* [WORK INSTRUCTION]
Copy out each line below containing "title".

** INPUT RECORDS follows **

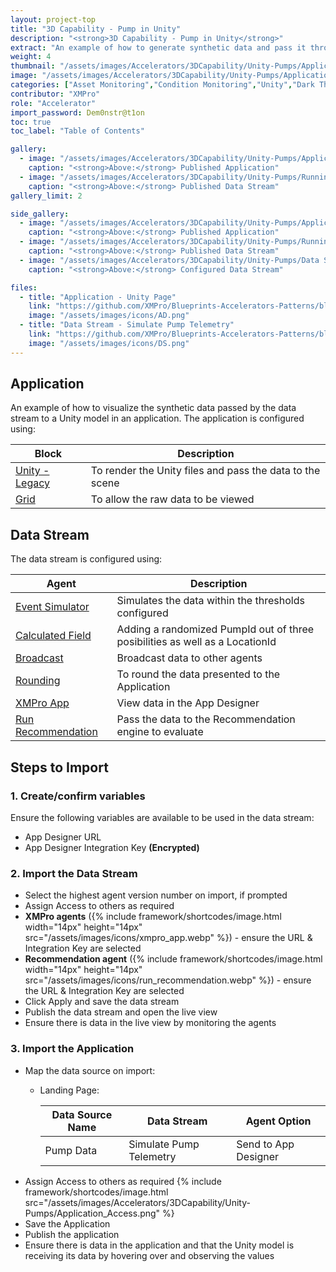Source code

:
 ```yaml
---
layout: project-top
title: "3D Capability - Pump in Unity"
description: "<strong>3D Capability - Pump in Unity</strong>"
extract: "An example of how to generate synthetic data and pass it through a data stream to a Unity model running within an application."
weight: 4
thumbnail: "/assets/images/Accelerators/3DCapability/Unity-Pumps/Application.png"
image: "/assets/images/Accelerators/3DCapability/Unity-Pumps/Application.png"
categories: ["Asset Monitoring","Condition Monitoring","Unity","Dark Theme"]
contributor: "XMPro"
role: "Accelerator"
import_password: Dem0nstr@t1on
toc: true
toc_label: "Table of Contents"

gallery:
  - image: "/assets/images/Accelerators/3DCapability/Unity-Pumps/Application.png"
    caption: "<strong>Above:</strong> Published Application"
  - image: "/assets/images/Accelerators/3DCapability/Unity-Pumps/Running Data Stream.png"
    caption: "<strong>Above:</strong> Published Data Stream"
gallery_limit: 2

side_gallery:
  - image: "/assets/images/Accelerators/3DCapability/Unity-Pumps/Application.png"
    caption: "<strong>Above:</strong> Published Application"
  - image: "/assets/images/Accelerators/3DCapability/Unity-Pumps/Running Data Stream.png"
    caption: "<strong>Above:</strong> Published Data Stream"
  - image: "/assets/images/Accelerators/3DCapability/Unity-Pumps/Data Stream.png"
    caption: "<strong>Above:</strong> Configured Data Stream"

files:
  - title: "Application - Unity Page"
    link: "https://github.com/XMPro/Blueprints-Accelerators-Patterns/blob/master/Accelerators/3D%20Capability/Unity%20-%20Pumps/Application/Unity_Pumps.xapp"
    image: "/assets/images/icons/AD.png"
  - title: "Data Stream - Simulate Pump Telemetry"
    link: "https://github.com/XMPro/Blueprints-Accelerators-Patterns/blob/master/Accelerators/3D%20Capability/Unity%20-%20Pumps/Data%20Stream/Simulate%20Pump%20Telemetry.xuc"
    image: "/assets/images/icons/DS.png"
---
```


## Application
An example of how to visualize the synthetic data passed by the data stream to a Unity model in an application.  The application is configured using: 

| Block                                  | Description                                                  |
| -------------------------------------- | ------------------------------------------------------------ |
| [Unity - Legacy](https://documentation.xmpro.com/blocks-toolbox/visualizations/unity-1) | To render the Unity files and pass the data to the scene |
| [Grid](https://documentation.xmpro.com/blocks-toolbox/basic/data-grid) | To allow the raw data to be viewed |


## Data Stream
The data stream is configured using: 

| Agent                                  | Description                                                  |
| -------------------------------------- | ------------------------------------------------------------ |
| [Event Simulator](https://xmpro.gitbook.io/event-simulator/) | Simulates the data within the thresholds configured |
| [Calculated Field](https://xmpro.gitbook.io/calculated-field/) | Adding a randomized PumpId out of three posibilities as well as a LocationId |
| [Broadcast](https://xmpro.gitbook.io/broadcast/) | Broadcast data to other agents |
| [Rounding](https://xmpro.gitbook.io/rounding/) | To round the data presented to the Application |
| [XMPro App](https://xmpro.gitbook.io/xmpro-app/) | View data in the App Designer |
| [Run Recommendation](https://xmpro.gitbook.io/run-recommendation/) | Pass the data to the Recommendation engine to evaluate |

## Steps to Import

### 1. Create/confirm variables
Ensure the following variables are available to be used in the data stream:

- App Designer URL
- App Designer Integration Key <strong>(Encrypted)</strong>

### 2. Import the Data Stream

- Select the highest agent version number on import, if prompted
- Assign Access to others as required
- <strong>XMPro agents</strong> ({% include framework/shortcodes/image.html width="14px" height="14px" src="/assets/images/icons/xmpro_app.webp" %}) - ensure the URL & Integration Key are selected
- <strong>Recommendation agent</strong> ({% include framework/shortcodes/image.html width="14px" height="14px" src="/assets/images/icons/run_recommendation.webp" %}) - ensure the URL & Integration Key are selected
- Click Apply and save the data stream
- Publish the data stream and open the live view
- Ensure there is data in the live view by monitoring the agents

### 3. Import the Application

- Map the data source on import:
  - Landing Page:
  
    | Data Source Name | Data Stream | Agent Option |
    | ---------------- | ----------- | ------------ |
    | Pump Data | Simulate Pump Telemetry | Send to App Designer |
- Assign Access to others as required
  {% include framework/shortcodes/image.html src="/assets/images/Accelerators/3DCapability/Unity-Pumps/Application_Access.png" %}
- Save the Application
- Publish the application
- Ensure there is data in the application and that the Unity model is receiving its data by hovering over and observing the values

** End of INPUT RECORDS **
** INPUT RECORDS follows **

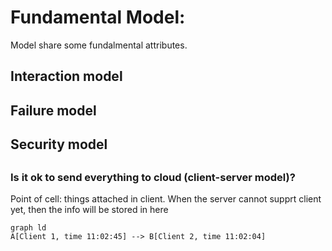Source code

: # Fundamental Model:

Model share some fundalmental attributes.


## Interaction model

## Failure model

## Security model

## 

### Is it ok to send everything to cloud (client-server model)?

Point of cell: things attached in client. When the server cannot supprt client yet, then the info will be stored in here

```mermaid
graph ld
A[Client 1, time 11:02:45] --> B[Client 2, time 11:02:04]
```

** End of INPUT RECORDS **

* [SOLUTION FOR THIS TASK]
title: "3D Capability - Pump in Unity"
  - title: "Application - Unity Page"
  - title: "Data Stream - Simulate Pump Telemetry"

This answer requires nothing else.